Extract the lines from the first one in the records below through the line containing "4. Evalúe cada", keeping both ends and leaving out any pictures.

(Provided material):
_ _ _ _
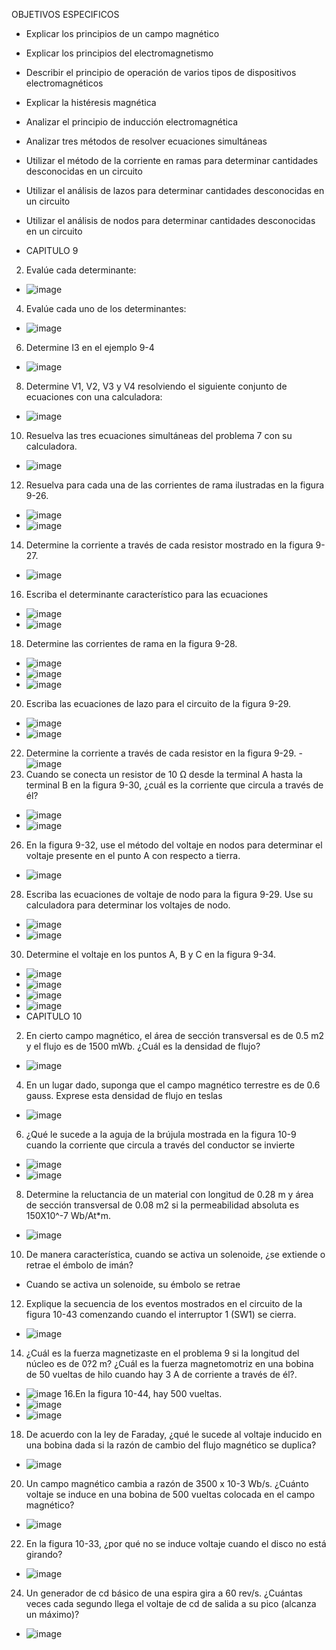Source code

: OBJETIVOS ESPECIFICOS
- Explicar los principios de un campo magnético
- Explicar los principios del electromagnetismo
- Describir el principio de operación de varios tipos de dispositivos electromagnéticos
- Explicar la histéresis magnética
- Analizar el principio de inducción electromagnética
- Analizar tres métodos de resolver ecuaciones simultáneas
- Utilizar el método de la corriente en ramas para determinar cantidades desconocidas en un circuito
- Utilizar el análisis de lazos para determinar cantidades desconocidas en un circuito
- Utilizar el análisis de nodos para determinar cantidades desconocidas en un circuito

- CAPITULO 9
2. Evalúe cada determinante:
- ![image](https://user-images.githubusercontent.com/105893980/178125720-71b8e069-c854-4124-8330-e7924f168f1a.png)
4. Evalúe cada uno de los determinantes:
- ![image](https://user-images.githubusercontent.com/105893980/178125730-6ee9a821-49824221-8b2d-05e448e8597e.png)
6. Determine I3 en el ejemplo 9-4
- ![image](https://user-images.githubusercontent.com/105893980/178125745-b36d946c-bc3e-40e1-82f7-35fc43847f7e.png)
8. Determine V1, V2, V3 y V4 resolviendo el siguiente conjunto de ecuaciones con una calculadora:
- ![image](https://user-images.githubusercontent.com/105893980/178125752-9dc21e82-9a77-48e6-9315-9732dfcb4420.png)
10. Resuelva las tres ecuaciones simultáneas del problema 7 con su calculadora.
- ![image](https://user-images.githubusercontent.com/105893980/178125757-ba2599ae-e783-4016-b493-8da664fd1d30.png)
12. Resuelva para cada una de las corrientes de rama ilustradas en la figura 9-26.
- ![image](https://user-images.githubusercontent.com/105893980/178125762-8cd07608-9a2c-4fa6-954a-bdf499aad43b.png)
- ![image](https://user-images.githubusercontent.com/105893980/178125770-991dfd71-e93c-41ef-b2d8-b55351d551e9.png)
14. Determine la corriente a través de cada resistor mostrado en la figura 9-27.
- ![image](https://user-images.githubusercontent.com/105893980/178125780-b94687ce-e846-4085-8a1e-ee8c5a7b5228.png)
16. Escriba el determinante característico para las ecuaciones
- ![image](https://user-images.githubusercontent.com/105893980/178125783-4283e79b-1253-49a5-bcde-e50c20f28163.png)
- ![image](https://user-images.githubusercontent.com/105893980/178125787-f56aa982-ea5d-4629-9b2b-6abf382fa3c2.png)
18. Determine las corrientes de rama en la figura 9-28.
- ![image](https://user-images.githubusercontent.com/105893980/178125790-ab0740a8-c8d4-4b7f-ad55-41fd3cea96fb.png)
- ![image](https://user-images.githubusercontent.com/105893980/178125795-6969a9b9-38e7-43d4-8adc-fedea0e2fbd9.png)
- ![image](https://user-images.githubusercontent.com/105893980/178125797-cd3be710-a2a5-4362-a04c-e1b827dc16c4.png)
20. Escriba las ecuaciones de lazo para el circuito de la figura 9-29.
- ![image](https://user-images.githubusercontent.com/105893980/178125805-84d9a600-4e3a-44b9-8e37-12a16889191b.png)
- ![image](https://user-images.githubusercontent.com/105893980/178125806-7ecaf634-d3a5-49ad-8364-545db0519742.png)
22. Determine la corriente a través de cada resistor en la figura 9-29.
-![image](https://user-images.githubusercontent.com/105893980/178125817-e7ade01e-1f79-4414-b438-4b872daffc7e.png)
24. Cuando se conecta un resistor de 10 Ω desde la terminal A hasta la terminal B en la figura 9-30, ¿cuál es la corriente que circula a través de él?
- ![image](https://user-images.githubusercontent.com/105893980/178125832-47f6d5e0-4eb6-441f-aac3-74bdb1c648ed.png)
- ![image](https://user-images.githubusercontent.com/105893980/178125836-69e62641-09fb-4cfb-9439-f6ab406a2ea2.png)
26. En la figura 9-32, use el método del voltaje en nodos para determinar el voltaje presente en el punto A con respecto a tierra.
- ![image](https://user-images.githubusercontent.com/105893980/178125850-aa056a55-aaa7-4890-9b66-5244df57d28e.png)
28. Escriba las ecuaciones de voltaje de nodo para la figura 9-29. Use su calculadora para determinar los voltajes de nodo.
- ![image](https://user-images.githubusercontent.com/105893980/178125862-c12132ba-70df-4f1e-b23e-3685145ce881.png)
- ![image](https://user-images.githubusercontent.com/105893980/178125868-1d1ef615-e242-412c-a917-98b4490f6468.png)
30. Determine el voltaje en los puntos A, B y C en la figura 9-34.
- ![image](https://user-images.githubusercontent.com/105893980/178125875-c6a55353-93f6-4e93-854b-a00bd95895ec.png)
- ![image](https://user-images.githubusercontent.com/105893980/178125878-c7b20adc-ab8b-439c-bec3-9f0e5086c229.png)
- ![image](https://user-images.githubusercontent.com/105893980/178125880-c3c1c96d-03cf-44a8-ace6-06cfb2cd9ac9.png)
- ![image](https://user-images.githubusercontent.com/105893980/178125883-62bfb8e3-f867-4710-a352-9e138edab75e.png)
- CAPITULO 10
2. En cierto campo magnético, el área de sección transversal es de 0.5 m2 y el flujo es de 1500 mWb. ¿Cuál es la densidad de flujo?
- ![image](https://user-images.githubusercontent.com/105893980/178125888-ef1a9222-088f-45ab-ac85-a83020bb5b38.png)
4. En un lugar dado, suponga que el campo magnético terrestre es de 0.6 gauss. Exprese esta densidad de flujo en teslas
- ![image](https://user-images.githubusercontent.com/105893980/178125891-c2b9612c-75f4-438b-bde4-9b06d9ea7baa.png)
6. ¿Qué le sucede a la aguja de la brújula mostrada en la figura 10-9 cuando la corriente que circula a través del conductor se invierte
- ![image](https://user-images.githubusercontent.com/105893980/178125897-c1c7c5bf-206c-4652-98a9-7e94875da145.png)
- ![image](https://user-images.githubusercontent.com/105893980/178125900-62110dc2-1182-44d4-917a-83cc811807c9.png)
8. Determine la reluctancia de un material con longitud de 0.28 m y área de sección transversal de 0.08 m2 si la permeabilidad absoluta es 150X10^-7 Wb/At*m.
- ![image](https://user-images.githubusercontent.com/105893980/178125915-468ee1fe-60c0-4634-8b57-59be8c01cd6d.png)
10. De manera característica, cuando se activa un solenoide, ¿se extiende o retrae el émbolo de imán?
- Cuando se activa un solenoide, su émbolo se retrae
12. Explique la secuencia de los eventos mostrados en el circuito de la figura 10-43 comenzando cuando el interruptor 1 (SW1) se cierra.
- ![image](https://user-images.githubusercontent.com/105893980/178125941-a48d61e4-38f6-46b1-afad-7cdc785e541b.png)
14. ¿Cuál es la fuerza magnetizaste en el problema 9 si la longitud del núcleo es de 0?2 m? ¿Cuál es la fuerza magnetomotriz en una bobina de 50 vueltas de hilo cuando hay 3 A de corriente a través de él?.
- ![image](https://user-images.githubusercontent.com/105893980/178125945-00029f94-a987-48e2-8f3b-3ebe811e09a0.png)
16.En la figura 10-44, hay 500 vueltas.
- ![image](https://user-images.githubusercontent.com/105893980/178125958-1f1b2216-0f2e-48b9-981a-66697be56b52.png)
- ![image](https://user-images.githubusercontent.com/105893980/178125962-b8388ed0-233f-42b3-b4b3-25e79fb0e572.png)
18. De acuerdo con la ley de Faraday, ¿qué le sucede al voltaje inducido en una bobina dada si la razón de cambio del flujo magnético se duplica?
- ![image](https://user-images.githubusercontent.com/105893980/178125971-f858eaf0-50a5-4698-9174-bf9100f502cc.png)
20. Un campo magnético cambia a razón de 3500 x 10-3 Wb/s. ¿Cuánto voltaje se induce en una bobina de 500 vueltas colocada en el campo magnético?
- ![image](https://user-images.githubusercontent.com/105893980/178125974-0320ca8f-7faa-4779-bd16-8adf36b02e8a.png)
22. En la figura 10-33, ¿por qué no se induce voltaje cuando el disco no está girando? 
- ![image](https://user-images.githubusercontent.com/105893980/178125979-4d28eb21-a1b0-4cb3-933d-dda9e57f1ff2.png)
24. Un generador de cd básico de una espira gira a 60 rev/s. ¿Cuántas veces cada segundo llega el voltaje de cd de salida a su pico (alcanza un máximo)? 
- ![image](https://user-images.githubusercontent.com/105893980/178125982-8771a648-723e-4284-9992-4217f5f947aa.png)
_ _ _ _
(Problem solution):
Source code

: OBJETIVOS ESPECIFICOS
- Explicar los principios de un campo magnético
- Explicar los principios del electromagnetismo
- Describir el principio de operación de varios tipos de dispositivos electromagnéticos
- Explicar la histéresis magnética
- Analizar el principio de inducción electromagnética
- Analizar tres métodos de resolver ecuaciones simultáneas
- Utilizar el método de la corriente en ramas para determinar cantidades desconocidas en un circuito
- Utilizar el análisis de lazos para determinar cantidades desconocidas en un circuito
- Utilizar el análisis de nodos para determinar cantidades desconocidas en un circuito

- CAPITULO 9
2. Evalúe cada determinante:
- ![image](https://user-images.githubusercontent.com/105893980/178125720-71b8e069-c854-4124-8330-e7924f168f1a.png)
4. Evalúe cada uno de los determinantes:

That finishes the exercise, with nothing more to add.